WHAT THE TASK ASKS ▸ Collect all lines containing the word "technology" from the data.

********

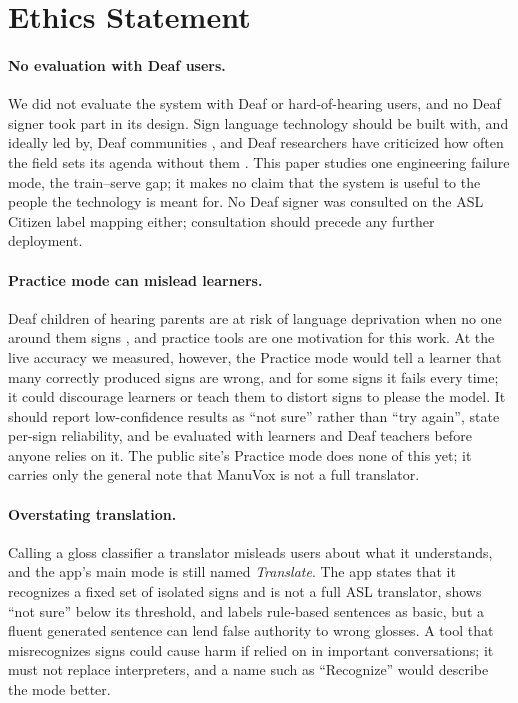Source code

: \section*{Ethics Statement}

\paragraph{No evaluation with Deaf users.} We did not evaluate the system with Deaf or
hard-of-hearing users, and no Deaf signer took part in its design. Sign language technology
should be built with, and ideally led by, Deaf communities \citep{bragg2019interdisciplinary,
yin2021including,fox2023bestpractices}, and Deaf researchers have criticized how often the field
sets its agenda without them \citep{desai2024systemic}. This paper studies one engineering failure
mode, the train--serve gap; it makes no claim that the system is useful to the people the
technology is meant for. No Deaf signer was consulted on the ASL Citizen label mapping either;
consultation should precede any further deployment.

\paragraph{Practice mode can mislead learners.} Deaf children of hearing parents are at risk of
language deprivation when no one around them signs \citep{humphries2012deprivation}, and practice
tools are one motivation for this work. At the live accuracy we measured, however, the Practice
mode would tell a learner that many correctly produced signs are wrong, and for some signs it fails
every time; it could discourage learners or teach them to distort signs to please the model. It
should report low-confidence results as ``not sure'' rather than ``try again'', state per-sign
reliability, and be evaluated with learners and Deaf teachers before anyone relies on it. The
public site's Practice mode does none of this yet; it carries only the general note that ManuVox
is not a full translator.

\paragraph{Overstating translation.} Calling a gloss classifier a translator misleads users about
what it understands, and the app's main mode is still named \emph{Translate}. The app states that it
recognizes a fixed set of isolated signs and is not a full ASL translator, shows ``not sure'' below
its threshold, and labels rule-based sentences as basic, but a fluent generated sentence can lend
false authority to wrong glosses. A tool that misrecognizes signs could cause harm if relied on in
important conversations; it must not replace interpreters, and a name such as ``Recognize'' would
describe the mode better.

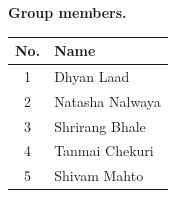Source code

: \noindent\textbf{Group members.}\par
\begin{center}
\renewcommand{\arraystretch}{1.25}
\begin{tabular}{|c|p{5cm}|}
\hline
\textbf{No.} & \textbf{Name} \\ \hline
1 & Dhyan Laad \\ \hline
2 & Natasha Nalwaya \\ \hline
3 & Shrirang Bhale \\ \hline
4 & Tanmai Chekuri \\ \hline
5 & Shivam Mahto \\ \hline
\end{tabular}
\end{center}

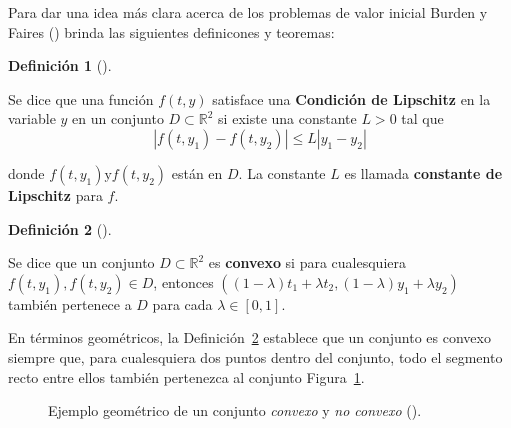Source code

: \documentclass[
  spanish,
  us-letterpaper,
  DIV=11,
  numbers=noendperiod]{scrreprt}
\theoremstyle{definition}
\newtheorem{definition}{Definición}[chapter]
\theoremstyle{plain}
\theoremstyle{remark}
\begin{document}
Para dar una idea más clara acerca de los problemas de valor inicial
Burden y Faires () brinda las siguientes
definicones y teoremas:

\begin{definition}[]\protect\hypertarget{def-Lip-con}{}\label{def-Lip-con}

Se dice que una función \(f(t,y)\) satisface una \textbf{Condición de
Lipschitz} en la variable \(y\) en un conjunto
\(D \subset \mathbb{R}^2\) si existe una constante \(L>0\) tal que \[
|f(t,y_1) - f(t,y_2)| \leq L|y_1-y_2|
\]

donde \(f(t,y_1) \text{y} f(t,y_2)\) están en \(D\). La constante \(L\)
es llamada \textbf{constante de Lipschitz} para \(f\).

\end{definition}

\begin{definition}[]\protect\hypertarget{def-convex-set}{}\label{def-convex-set}

Se dice que un conjunto \(D \subset \mathbb{R}^2\) es \textbf{convexo}
si para cualesquiera \(f(t,y_1), f(t,y_2) \in D\), entonces
\(((1-\lambda)t_1 + \lambda t_2, (1-\lambda)y_1 + \lambda y_2)\) también
pertenece a \(D\) para cada \(\lambda \in[0,1]\).

\end{definition}

En términos geométricos, la Definición~\ref{def-convex-set} establece
que un conjunto es convexo siempre que, para cualesquiera dos puntos
dentro del conjunto, todo el segmento recto entre ellos también
pertenezca al conjunto Figura~\ref{fig-convx-set}.

\begin{figure}


\caption{\label{fig-convx-set}Ejemplo geométrico de un conjunto
\emph{convexo} y \emph{no convexo} ().}

\end{figure}%
\end{document}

********

RESPONSE BOX ▸
hard-of-hearing users, and no Deaf signer took part in its design. Sign language technology
technology is meant for. No Deaf signer was consulted on the ASL Citizen label mapping either;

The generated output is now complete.